Omdia has revised historical online video subscription data (subscription, revenues and views) based on latest industry feedback.

Omdia has revised historical online video subscription data (subscription, revenues and views) based on latest industry feedback.

  • The total online video subscriptions and consumer revenues have been lowered as a result of the revision of Oksusu historical subscription numbers. Oksusu had close to 10 million subscriptions before merger with POOQ (September 2019), but most of them were telco sponsored subscriptions, non-paying users who were able to watch major live TV channels on Oksusu video platform. Previously, we have classified a larger share of them as paying subscriptions rather than users.
  • Total online video subscriptions between 2016 to 2019 have been revised down around 30%, while total subscription revenue is revised down further to reflect the change.

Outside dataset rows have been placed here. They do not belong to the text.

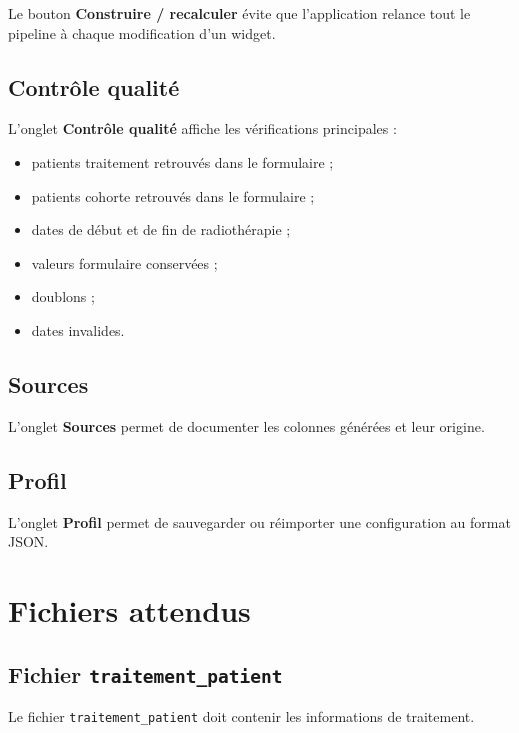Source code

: \documentclass[11pt,a4paper]{article}
\begin{document}
Le bouton \textbf{Construire / recalculer} évite que l'application relance tout le
pipeline à chaque modification d'un widget.

\subsection{Contrôle qualité}

L'onglet \textbf{Contrôle qualité} affiche les vérifications principales :

\begin{itemize}
    \item patients traitement retrouvés dans le formulaire ;
    \item patients cohorte retrouvés dans le formulaire ;
    \item dates de début et de fin de radiothérapie ;
    \item valeurs formulaire conservées ;
    \item doublons ;
    \item dates invalides.
\end{itemize}

\subsection{Sources}

L'onglet \textbf{Sources} permet de documenter les colonnes générées et leur
origine.

\subsection{Profil}

L'onglet \textbf{Profil} permet de sauvegarder ou réimporter une configuration au
format JSON.

\section{Fichiers attendus}

\subsection{Fichier \texttt{traitement\_patient}}

Le fichier \texttt{traitement\_patient} doit contenir les informations de
traitement.
\end{document}
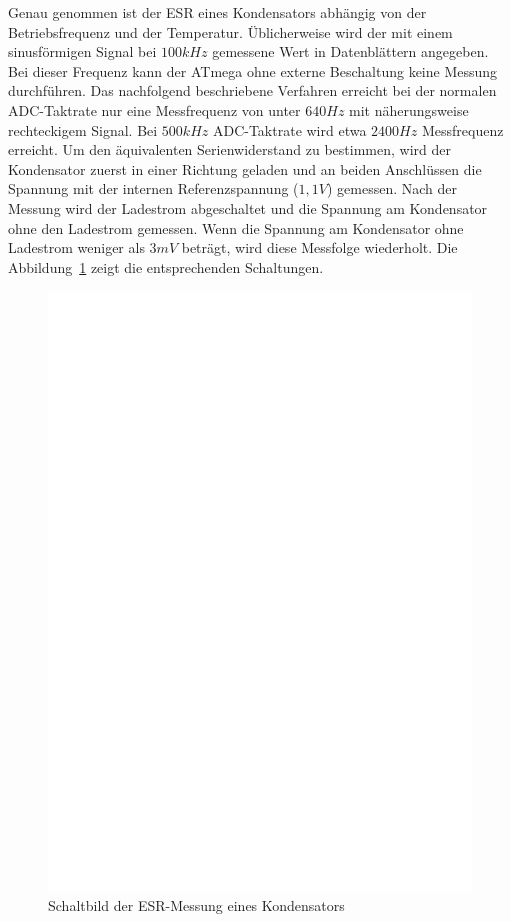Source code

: Genau genommen ist der ESR eines Kondensators abhängig von der Betriebsfrequenz und der Temperatur.
Üblicherweise wird der mit einem sinusförmigen Signal bei \(100kHz\) gemessene Wert in Datenblättern angegeben.
Bei dieser Frequenz kann der ATmega ohne externe Beschaltung keine Messung durchführen.
Das nachfolgend beschriebene Verfahren erreicht bei der normalen ADC-Taktrate nur eine Messfrequenz von unter \(640Hz\)
 mit näherungsweise rechteckigem Signal. Bei \(500 kHz\) ADC-Taktrate wird etwa \(2400Hz\) Messfrequenz erreicht.
Um den äquivalenten Serienwiderstand zu bestimmen,
 wird der Kondensator zuerst in einer Richtung geladen und an beiden Anschlüssen die Spannung mit der internen
Referenzspannung (\(1,1V\)) gemessen.
Nach der Messung wird der Ladestrom abgeschaltet und die Spannung am Kondensator ohne den
Ladestrom gemessen. Wenn die Spannung am Kondensator ohne Ladestrom weniger als \(3mV\) beträgt, wird
diese Messfolge wiederholt.
Die Abbildung~\ref{fig:Cap_esr} zeigt die entsprechenden Schaltungen.

\begin{figure}[H]
  \centering
    \includegraphics[]{../FIG/Cap_esr.eps}
  \caption{Schaltbild der ESR-Messung eines Kondensators}
  \label{fig:Cap_esr}
\end{figure}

South Korea online video market has gone through a series of changes since Netflix entered the market in early 2016. Total standalone subscriptions almost doubled in 2019, from 3.8 million in 2018 to 6.5 million in 2019. With Netflix leading the market, local players are beefing up their strategies to compete through partnerships and launching new services.

  • SK Telecom and three local broadcasters, SBS, MBC and KBS integrated Oksusu and POOQ to form a new entity, Content Wavve with a new OTT service, Wavve in September 2019.
  • TVING and JTBC signed an agreement in September 2019 to launch joint venture and integrated OTT platform based on TVING in 2020.
  • Korea Telecom rebranded Olleh TV Mobile as Seezn and relaunched in November 2019.

Omdia forecasts that South Korea online video market will reach USD 600 million by the end of 2020, with 8.6 million standalone paying subscribers. The online video market in South Korea remains dynamic, with TVING and JTBC to launch new OTT service and potential Disney+ launch. Smaller players that are unable to compete will exit the market. The latest victim was Lotte Cinema VOD (previously known as SeeChu), which was operated by production company Lotte Cultureworks. Its online video service ended in less than two years after debut in July 2018.